> _PROBLEM TO SOLVE_: Transcribe exactly the lines from the top of the records below through the line that holds "1. Selecione **[!UICONTROL +]**", both included, with no pictures.

> _DATA TO USE_:
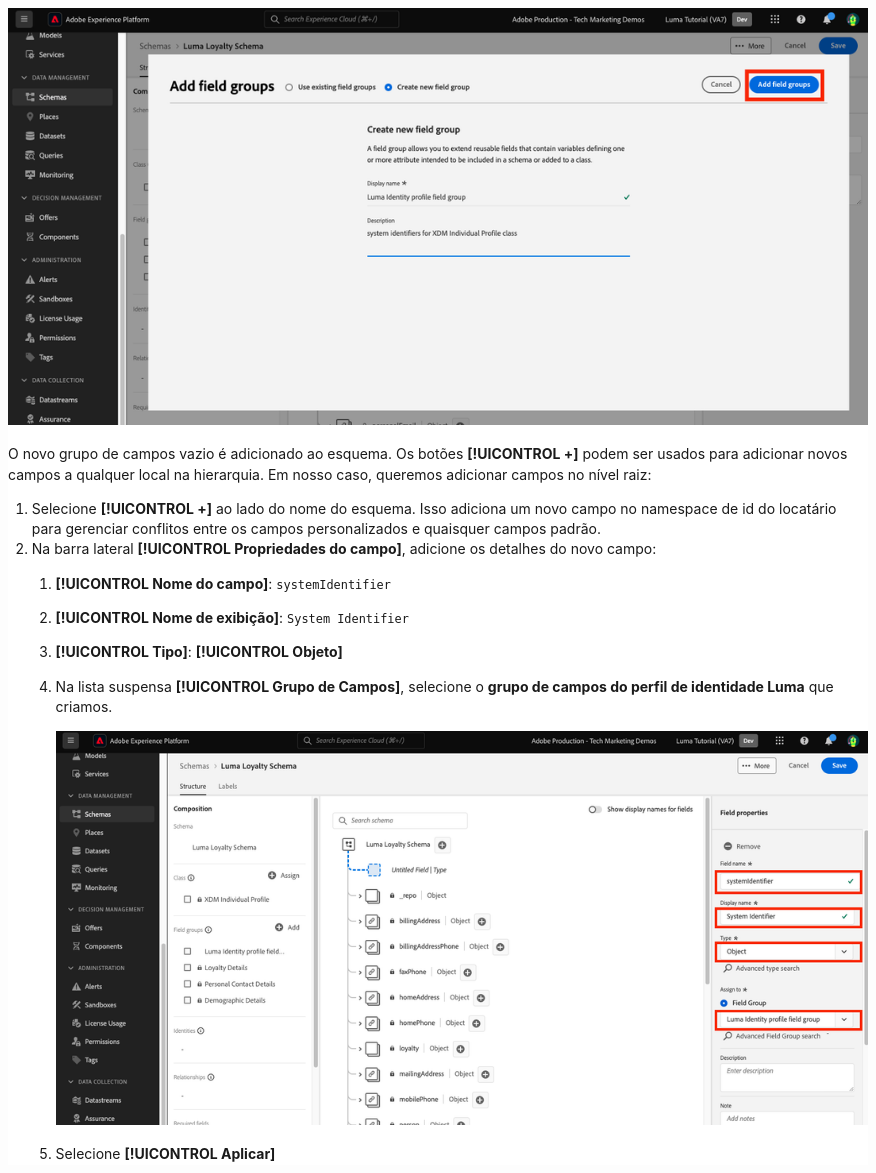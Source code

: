    ![Adicionar um novo grupo de campos](assets/schemas-loyalty-nameFieldGroup.png)

O novo grupo de campos vazio é adicionado ao esquema. Os botões **[!UICONTROL +]** podem ser usados para adicionar novos campos a qualquer local na hierarquia. Em nosso caso, queremos adicionar campos no nível raiz:

1. Selecione **[!UICONTROL +]** ao lado do nome do esquema. Isso adiciona um novo campo no namespace de id do locatário para gerenciar conflitos entre os campos personalizados e quaisquer campos padrão.
1. Na barra lateral **[!UICONTROL Propriedades do campo]**, adicione os detalhes do novo campo:
   1. **[!UICONTROL Nome do campo]**: `systemIdentifier`
   1. **[!UICONTROL Nome de exibição]**: `System Identifier`
   1. **[!UICONTROL Tipo]**: **[!UICONTROL Objeto]**
   1. Na lista suspensa **[!UICONTROL Grupo de Campos]**, selecione o **grupo de campos do perfil de identidade Luma** que criamos.

      ![Adicionar um novo grupo de campos](assets/schemas-loyalty-addSystemIdentifier.png)
   1. Selecione **[!UICONTROL Aplicar]**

> _ANSWER TO THIS PROBLEM_:
Source code

:    ![Adicionar um novo grupo de campos](assets/schemas-loyalty-nameFieldGroup.png)

O novo grupo de campos vazio é adicionado ao esquema. Os botões **[!UICONTROL +]** podem ser usados para adicionar novos campos a qualquer local na hierarquia. Em nosso caso, queremos adicionar campos no nível raiz:

1. Selecione **[!UICONTROL +]** ao lado do nome do esquema. Isso adiciona um novo campo no namespace de id do locatário para gerenciar conflitos entre os campos personalizados e quaisquer campos padrão.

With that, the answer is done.